The application was lodged by councillors David Gill, Kate Roper, Max Patton, Michael Stephens, and Patrick Binyon on 27 August. It alleged Marsh breached the Councillor Code of Conduct when he ruled Gill and Patton’s motions out of order and subsequently ruled their dissent motions out of order.
The blocked motions asked the council to work on developing a new climate resilience plan, running community engagement on climate policy, and preparing detailed reports on recent changes to Community Investment Funding, including effects on arts and First Nations programs.
Marsh blocked these motions before debate, saying they were effectively attempts to reopen or change earlier council decisions, which means they had to follow rules for revoking or amending past resolutions.
In a written decision released on December 1, arbiter J A Silver found Marsh acted within his power as chairperson and followed governance rules accordingly when he blocked the motions.
Silver examined how the three June motions fit under clause 22 of the governance rules, which deals with attempts to overturn or change previous council decisions, and clause 16, which sets out the powers of the chairperson to determine whether a motion is acceptable.
Under clause 22, a motion which seeks to revisit, alter or reverse an earlier decision must follow a set process. It must be signed by at least two councillors and one of them must have originally supported the earlier decision.
In this case, the arbiter agreed that all three motions asked for new debates on matters the council had already decided. While the motions did not explicitly call for a reversal of these decisions, the arbiter found they would effectively reopen the council’s previous decisions on climate change, arts and culture funding, and First Nations work. Because of this, clause 22 applied.
Clause 16 gives the mayor, as chairperson, the responsibility to not accept a motion which is vague, ambiguous, or outside the powers of council. That includes deciding whether a motion is a revocation or amendment attempt, even if worded indirectly.
Silver said he found it unusual that despite their clear intention, neither clause 16 nor 22 explicitly empowered the chairperson to rule out non-compliant revocation matters. When interpreting the governance rules, however, Silver said he was satisfied that clause 16 includes the power to rule out motions that do not comply with clause 22.
Silver therefore found that Marsh used clause 16 appropriately when he determined the motions fell under clause 22 and therefore did not meet the required criteria.
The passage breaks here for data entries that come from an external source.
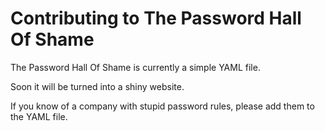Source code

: # Contributing to The Password Hall Of Shame

The Password Hall Of Shame is currently a simple YAML file.

Soon it will be turned into a shiny website.

If you know of a company with stupid password rules, please add them to the YAML file.
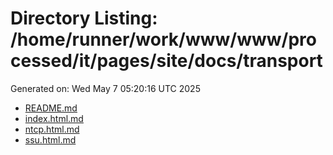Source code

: # Directory Listing: /home/runner/work/www/www/processed/it/pages/site/docs/transport
Generated on: Wed May  7 05:20:16 UTC 2025

- [README.md](README.md)
- [index.html.md](index.html.md)
- [ntcp.html.md](ntcp.html.md)
- [ssu.html.md](ssu.html.md)
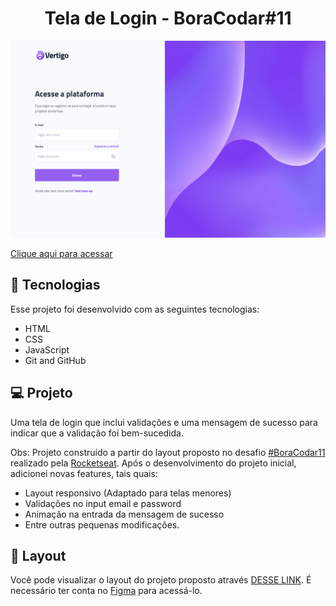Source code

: <h1 align="center"> Tela de Login - BoraCodar#11 </h1>

![preview](./.github/preview.png)

[Clique aqui para acessar](https://maik-emanoel.github.io/login-screen/)

## 🚀 Tecnologias

Esse projeto foi desenvolvido com as seguintes tecnologias:

- HTML
- CSS
- JavaScript
- Git and GitHub

## 💻 Projeto

Uma tela de login que inclui validações e uma mensagem de sucesso para indicar que a validação foi bem-sucedida.<br>

Obs: Projeto construído a partir do layout proposto no desafio [#BoraCodar11](https://boracodar.dev/) realizado pela [Rocketseat](https://rocketseat.com.br).
Após o desenvolvimento do projeto inicial, adicionei novas features, tais quais:

- Layout responsivo (Adaptado para telas menores)
- Validações no input email e password
- Animação na entrada da mensagem de sucesso
- Entre outras pequenas modificações.

## 🔖 Layout

Você pode visualizar o layout do projeto proposto através [DESSE LINK](https://www.figma.com/community/file/1217810469465160264). É necessário ter conta no [Figma](https://figma.com) para acessá-lo.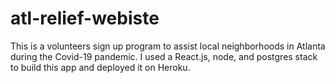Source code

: # atl-relief-webiste

This is a volunteers sign up program to assist local neighborhoods in Atlanta during the Covid-19 pandemic.
I used a React.js, node, and postgres stack to build this app and deployed it on Heroku. 

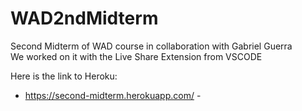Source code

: # WAD2ndMidterm
Second Midterm of WAD course in collaboration with Gabriel Guerra<br>
We worked on it with the Live Share Extension from VSCODE<br>

Here is the link to Heroku:
- https://second-midterm.herokuapp.com/ -
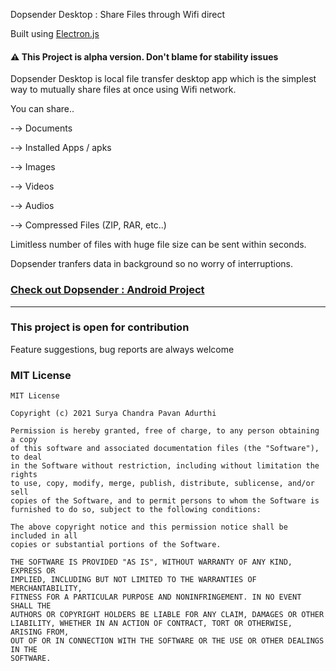 Dopsender Desktop : Share Files through Wifi direct

Built using [Electron.js](https://www.electronjs.org/)

#### ⚠️ This Project is alpha version. Don't blame for stability issues  

Dopsender Desktop is local file transfer desktop app which is the simplest way to mutually share files at once using Wifi network.

You can share..

-→ Documents

-→ Installed Apps / apks

-→ Images

-→ Videos

-→ Audios

-→ Compressed Files (ZIP, RAR, etc..)

Limitless number of files with huge file size can be sent within seconds.

Dopsender tranfers data in background so no worry of interruptions.

### [Check out Dopsender : Android Project ](https://github.com/p2pdops/DopsenderAndroid)


<hr/>

### This project is open for contribution
Feature suggestions, bug reports are always welcome


### MIT License
    MIT License

    Copyright (c) 2021 Surya Chandra Pavan Adurthi

    Permission is hereby granted, free of charge, to any person obtaining a copy
    of this software and associated documentation files (the "Software"), to deal
    in the Software without restriction, including without limitation the rights
    to use, copy, modify, merge, publish, distribute, sublicense, and/or sell
    copies of the Software, and to permit persons to whom the Software is
    furnished to do so, subject to the following conditions:

    The above copyright notice and this permission notice shall be included in all
    copies or substantial portions of the Software.

    THE SOFTWARE IS PROVIDED "AS IS", WITHOUT WARRANTY OF ANY KIND, EXPRESS OR
    IMPLIED, INCLUDING BUT NOT LIMITED TO THE WARRANTIES OF MERCHANTABILITY,
    FITNESS FOR A PARTICULAR PURPOSE AND NONINFRINGEMENT. IN NO EVENT SHALL THE
    AUTHORS OR COPYRIGHT HOLDERS BE LIABLE FOR ANY CLAIM, DAMAGES OR OTHER
    LIABILITY, WHETHER IN AN ACTION OF CONTRACT, TORT OR OTHERWISE, ARISING FROM,
    OUT OF OR IN CONNECTION WITH THE SOFTWARE OR THE USE OR OTHER DEALINGS IN THE
    SOFTWARE.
“Given my interpretation of the Governance Rules, I am satisfied that [Marsh] acted within power, and that none of the three motions qualified for consideration,” Silver wrote in his decision.
Marsh said the arbiter’s decision aligned with government and legal advice he had already received.
“The Arbiter dismissed the application seeking a finding of misconduct, confirming the same position that was provided in the governance and legal advice ahead of the June meetings, and again by the organisation in July,” Marsh said.
“I acted on that advice and in accordance with the Governance Rules, and the Arbiter reached the same conclusion. I will continue to chair council meetings consistently, transparently and without fear or favour. My focus remains on getting on with the job and delivering outcomes for our community.”
Gill told The News “As discussed with the arbiter, arbitration was the only avenue we had to clarify the powers of a mayor to reject councillor Notices of Motion and dissent motions”.
“This was a complex legal matter, dealt with on the papers with minimal legal costs and without a formal hearing, as all parties had agreed.
“It was seeking, in part, a ruling on the chair’s powers to deny motions that had already been approved by the CEO, the controlling authority for agenda items coming to council meetings.
“The decision has major ramifications for council meetings across the entire local government sector, directly impacting the ability of elected councillors to represent their communities in debate.
“Although we are disappointed with the outcome, we accept the decision which was based on present governance regulations.”
A shire spokesperson said now that the complaint has been dismissed it is behind them.
“We look forward to progressing the work with our community to deliver on the improvements we’re making,” the spokesperson said.
“We will not be making further comment on this matter.”